For a point Q, g(Q) denotes the isogonal conjugate of Q in the reference triangle.

Of course, if {Z} is the pedal class of {W}, {W} is the antipedal class of {Z}. We now concentrate on pedal
triangles since the corresponding results for antipedal triangles can now be easily deduced.

Our first result shows that the theory for pedal triangles can be deduced from that for circumcevian triangles.
The webpage Circumcevian Triangles gives results on the latter.

Theorem 1
Let U be a point not on the Circumcircle or the Line at Infinity.
Let p(Δ), cm(Δ) denote respectively the pedal and circumcevian triangles of U.
(a) The corresponding sides of p(Δ) and cm(Δ) are in the same ratio.
(b) If U has barycentric coorcinates u:v:w with respect to the reference triangle, then its
coordinates with respect to p(Δ) are those of g(U) with respect to the reference triangle.
(c) The barycentric coordinates of U with respect to its p(Δ) are equal to the barycentric
coordinates of the isogonal conjugate of U [in cm(Δ)] taken with respect to cm(Δ)
Proof
These can be proved by direct calculation.

Corollary 1.1
(a) {Z} is the pedal class of {X} if and only if {Z} is the circumcevian class of {g(X)},
(b) {Z} is the pedal class of {X} if and only if {g(X) is the pedal class of {g(Z)}.

Part (b) follows from (a) and the fact that if {W} is the circumcevian class of {Y},
then {Y} is the circumcevian class of {W}.

We shall use this later to find results about curves.

extraversion class	pedal class	notes
{X1}	{X4}
{X2}	{X6}
{X3}	{X1}
{X4}	{X3}
{X6}	{F1,F2}	F1, F2 are the real foci of the Steiner Inellipse
{X15,X16}	{X13,X14}
{X80}	{X186}	{X80} has four members, X186 is strong
{X265}	{X36}	{X36} has four members, X265 is strong
{X671}	{X187}	X187, X671 are strong
{B1}	{B1}	B1, B2 are the Brocard Points
{B2}	{B2}}	B1, B2 are the Brocard Points
{F1,F2}	{X2}	F1, F2 are the real foci of the Steiner Inellipse

In Table 28, we noted that, if F is a strong curve, then the locus of cevian (resp. anticevian) points of points
on F lie on a strong curve c(F) (resp. a(F)).

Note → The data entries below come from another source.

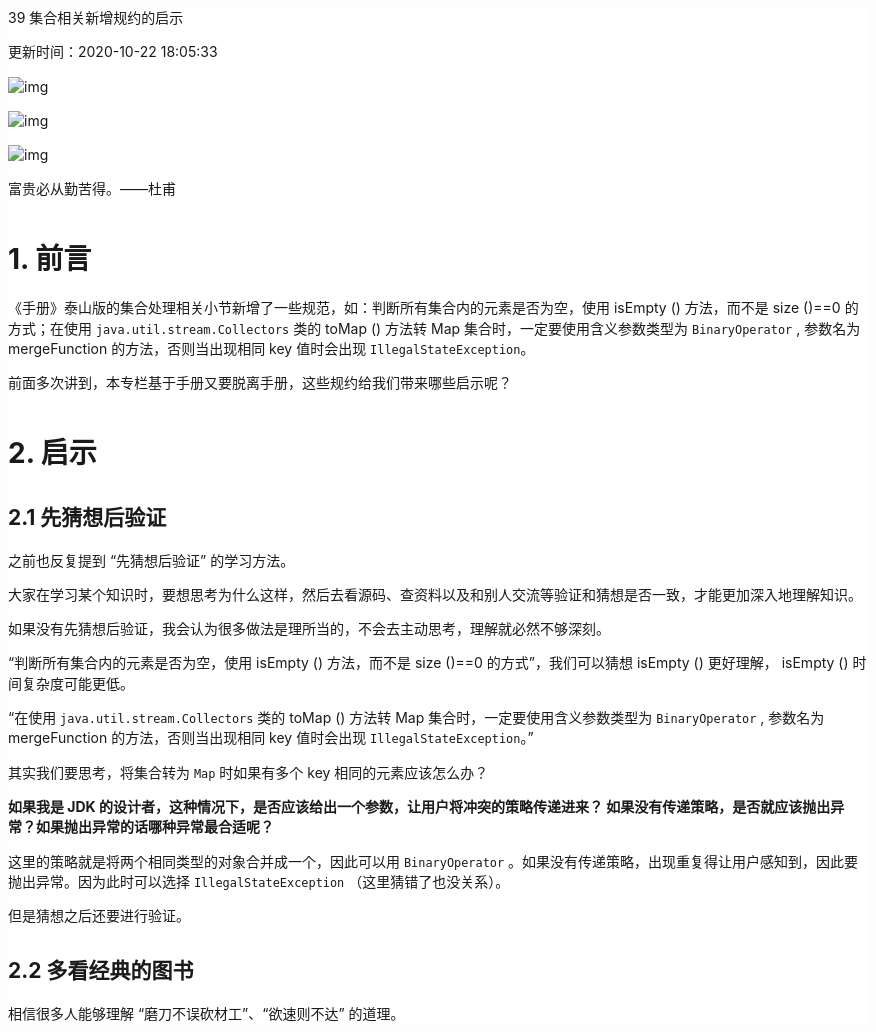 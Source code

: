 39 集合相关新增规约的启示

更新时间：2020-10-22 18:05:33

![img](http://img4.sycdn.imooc.com/5ec39a410001515d06400426.jpg)

![img](http://www.imooc.com/static/img/column/bg-l.png)

![img](http://www.imooc.com/static/img/column/bg-r.png)

富贵必从勤苦得。——杜甫





# 1. 前言

《手册》泰山版的集合处理相关小节新增了一些规范，如：判断所有集合内的元素是否为空，使用 isEmpty () 方法，而不是 size ()==0 的方式；在使用 `java.util.stream.Collectors` 类的 toMap () 方法转 Map 集合时，一定要使用含义参数类型为 `BinaryOperator` , 参数名为 mergeFunction 的方法，否则当出现相同 key 值时会出现 `IllegalStateException`。

前面多次讲到，本专栏基于手册又要脱离手册，这些规约给我们带来哪些启示呢？



# 2. 启示



## 2.1 先猜想后验证

之前也反复提到 “先猜想后验证” 的学习方法。

大家在学习某个知识时，要想思考为什么这样，然后去看源码、查资料以及和别人交流等验证和猜想是否一致，才能更加深入地理解知识。

如果没有先猜想后验证，我会认为很多做法是理所当的，不会去主动思考，理解就必然不够深刻。

“判断所有集合内的元素是否为空，使用 isEmpty () 方法，而不是 size ()==0 的方式”，我们可以猜想 isEmpty () 更好理解， isEmpty () 时间复杂度可能更低。

“在使用 `java.util.stream.Collectors` 类的 toMap () 方法转 Map 集合时，一定要使用含义参数类型为 `BinaryOperator` , 参数名为 mergeFunction 的方法，否则当出现相同 key 值时会出现 `IllegalStateException`。”

其实我们要思考，将集合转为 `Map` 时如果有多个 key 相同的元素应该怎么办？

**如果我是 JDK 的设计者，这种情况下，是否应该给出一个参数，让用户将冲突的策略传递进来？ 如果没有传递策略，是否就应该抛出异常？如果抛出异常的话哪种异常最合适呢？**

这里的策略就是将两个相同类型的对象合并成一个，因此可以用 `BinaryOperator` 。如果没有传递策略，出现重复得让用户感知到，因此要抛出异常。因为此时可以选择 `IllegalStateException` （这里猜错了也没关系）。

但是猜想之后还要进行验证。



## 2.2 多看经典的图书

相信很多人能够理解 “磨刀不误砍材工”、“欲速则不达” 的道理。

We found curves with F = c(F) = a(F).

Definitions
For a strong curve F,
p(F) = { P : P is a pedal point for some Q on F }.
ap(F) = { P : P is an antipedal point for some Q on F }.
cm(F) = { P : P is a circumcevian point for some Q on F }.

Note that, for example, p(F) is equally the locus { P : P is on the curve F with respect to its pedal triangle }.
After Theorem 1(a), we note that the equation of F relative to p(Δ) is the same as that relative to cm(Δ).

As before, we can identify p(F) as follows. Let ΔA'B'C' be the pedal triangle of a point P. Let Pa, Pb, Pc
be the squares of the sidelengths of ΔA'B'C', and let PA:PB:PC be barycentric coordinates for P with respect
to ΔA'B'C'. Then the condition that P is a pedal point for a point on the strong curve F is given by the
equation PF(a²,b²,c²,x,y,z) = F(Pa,Pb,Pc,PA,PB,PC) = 0, where F has equation F(a²,b²,c²,x,y,z) = 0.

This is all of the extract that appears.